### EXERCISE REQUIREMENTS
Can you pull out each line of the data below that includes the word "theoremstyle"?

(DATA PROVIDED)

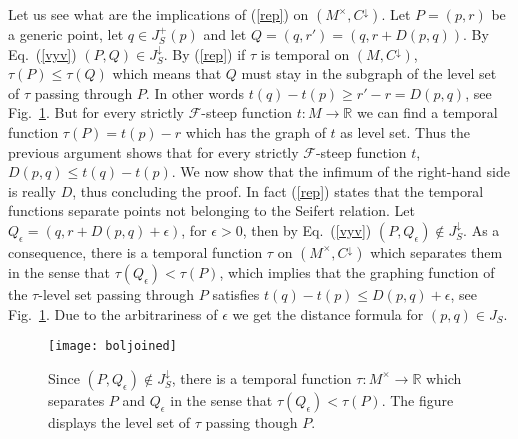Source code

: \documentclass[a4paper]{jpconf}
\theoremstyle{definition}
\theoremstyle{remark}
\begin{document}
Let us see what are the implications of (\ref{rep}) on $(M^\times, C^\downarrow)$.  Let $P=(p,r)$ be a generic point, let $q\in J_S^+(p)$ and let $Q=(q,r')=(q,r+D(p,q))$. By  Eq.\ (\ref{vyv}) $(P,Q)\in J_S^\downarrow$. By (\ref{rep}) if $\tau$ is  temporal on $(M,C^\downarrow)$, $\tau(P)\le \tau(Q)$ which means that $Q$ must stay in the subgraph of the level set of $\tau$ passing through $P$. In other words $t(q)-t(p)\ge r'-r=D(p,q)$, see Fig.\ \ref{sxe}. But for every strictly $\mathscr{F}$-steep function $t\colon M\to \mathbb{R}$ we can find a temporal function $\tau(P)=t(p)-r$ which has the graph of $t$  as level set. Thus the previous argument shows that for every strictly $\mathscr{F}$-steep function $t$, $D(p,q)\le t(q)-t(p)$. We now show that the infimum of the right-hand side is really $D$, thus concluding the proof. In fact (\ref{rep}) states that the temporal functions separate points not belonging to the Seifert relation. Let $Q_\epsilon=(q,r+D(p,q)+\epsilon)$, for $\epsilon>0$, then by  Eq.\ (\ref{vyv}) $(P,Q_\epsilon)\notin J_S^\downarrow$. As a consequence, there is a temporal function $\tau$ on $(M^\times, C^\downarrow)$ which separates them in the sense that $\tau(Q_\epsilon)<\tau(P)$, which implies that the graphing function of the $\tau$-level set passing through $P$ satisfies $t(q)-t(p) \le D(p,q)+\epsilon$, see Fig.\ \ref{sxe}. Due to the arbitrariness of $\epsilon$ we get the distance formula for $(p,q)\in J_S$.

 \begin{figure}[ht]
\begin{center}
 \texttt{[image: boljoined]}
\end{center}
\caption{Since $(P,Q_\epsilon)\notin J_S^\downarrow$, there is a temporal function $\tau\colon M^\times \to\mathbb{R}$ which separates $P$ and $Q_\epsilon$ in the sense that $\tau(Q_\epsilon)<\tau(P)$. The figure displays the level set of $\tau$ passing though $P$.} \label{sxe}
\end{figure}
\end{document}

(End DATA PROVIDED)

### WRITTEN REPLY
\theoremstyle{definition}
\theoremstyle{remark}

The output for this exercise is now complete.